Founder Carlos Loff is looking to raise $2,000, which will cover half a year of hosting and provide money for events and content. Loff plans to host the 144-region project on CloudServe, on the “VWorld 4” package, which costs $140 a month for six CPU cores, and includes a website and member control panel. The new grid will be called the Lisbon Grid.

Supporters will get rewards such as special access, free land plots, and even entire regions, depending on the level of support, and there is no risk to making a pledge.

“Either the whole goal is reached, or all donations are refunded,” said Loff, who is an experienced virtual worlds builder and has been a community manager in Second Life since 2007.

Belem tower in Digital Lisbon. (Image courtesy Carlos Loff.)

Belem tower in Digital Lisbon. (Image courtesy Carlos Loff.)
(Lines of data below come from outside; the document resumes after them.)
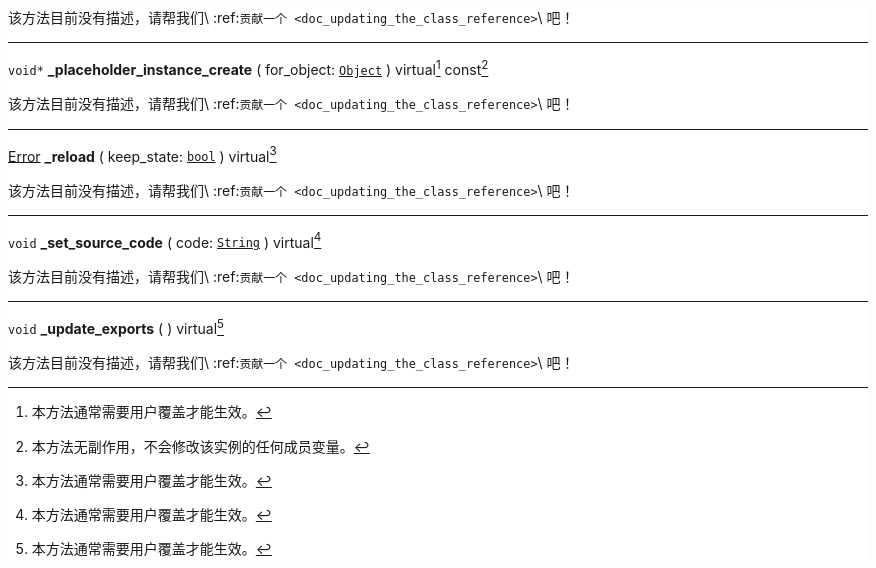 该方法目前没有描述，请帮我们\ :ref:`贡献一个 <doc_updating_the_class_reference>`\ 吧！



---

<div id="_class_scriptextension_private_method__placeholder_instance_create"></div>

`void*` **_placeholder_instance_create** ( for_object: [`Object`](class_object.md) ) virtual[^virtual] const[^const]<div id="class_scriptextension_private_method__placeholder_instance_create"></div>

该方法目前没有描述，请帮我们\ :ref:`贡献一个 <doc_updating_the_class_reference>`\ 吧！



---

<div id="_class_scriptextension_private_method__reload"></div>

[Error](#enum_@globalscope_error) **_reload** ( keep_state: [`bool`](class_bool.md) ) virtual[^virtual]<div id="class_scriptextension_private_method__reload"></div>

该方法目前没有描述，请帮我们\ :ref:`贡献一个 <doc_updating_the_class_reference>`\ 吧！



---

<div id="_class_scriptextension_private_method__set_source_code"></div>

`void` **_set_source_code** ( code: [`String`](class_string.md) ) virtual[^virtual]<div id="class_scriptextension_private_method__set_source_code"></div>

该方法目前没有描述，请帮我们\ :ref:`贡献一个 <doc_updating_the_class_reference>`\ 吧！



---

<div id="_class_scriptextension_private_method__update_exports"></div>

`void` **_update_exports** ( ) virtual[^virtual]<div id="class_scriptextension_private_method__update_exports"></div>

该方法目前没有描述，请帮我们\ :ref:`贡献一个 <doc_updating_the_class_reference>`\ 吧！

[^virtual]: 本方法通常需要用户覆盖才能生效。
[^const]: 本方法无副作用，不会修改该实例的任何成员变量。
[^vararg]: 本方法除了能接受在此处描述的参数外，还能够继续接受任意数量的参数。
[^constructor]: 本方法用于构造某个类型。
[^static]: 调用本方法无需实例，可直接使用类名进行调用。
[^operator]: 本方法描述的是使用本类型作为左操作数的有效运算符。
[^bitfield]: 这个值是由下列位标志构成位掩码的整数。
[^void]: 无返回值。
“Digital Lisbon is by far the biggest city replica in the whole metaverse, with nothing less than nine clustered megaregions of 16 regions each,” he said. New and noteworthy in-world destinations and activities include watersports on the entire length of the Targus river, a hypergrid job center, and a highly accurate replicate of Lisbon’s best known monument, the Belém Tower, he said.

The Lisbon Grid will have an almost 70 percent degree of geographical scale accuracy and structural continuity, and will cover the equivalent to nine square kilometers of virtual land, he added.

Virtual Lisbon. (Image courtesy Carlos Loff.)

Virtual Lisbon. (Image courtesy Carlos Loff.)

“People will be able to furnish their own homes, attend concerts, fairs and workshops, explore virtual museums and monument replicas, rent a store or office and run a bar, theater or school,” he said. “What makes Lisbon special are elements such as unparalleled city size and continuity, building and texturing accuracy, full usage and interactivity of buildings, objects and living things, everything brought alive with many community activities and dynamics, including hiring many artists and lecturers.”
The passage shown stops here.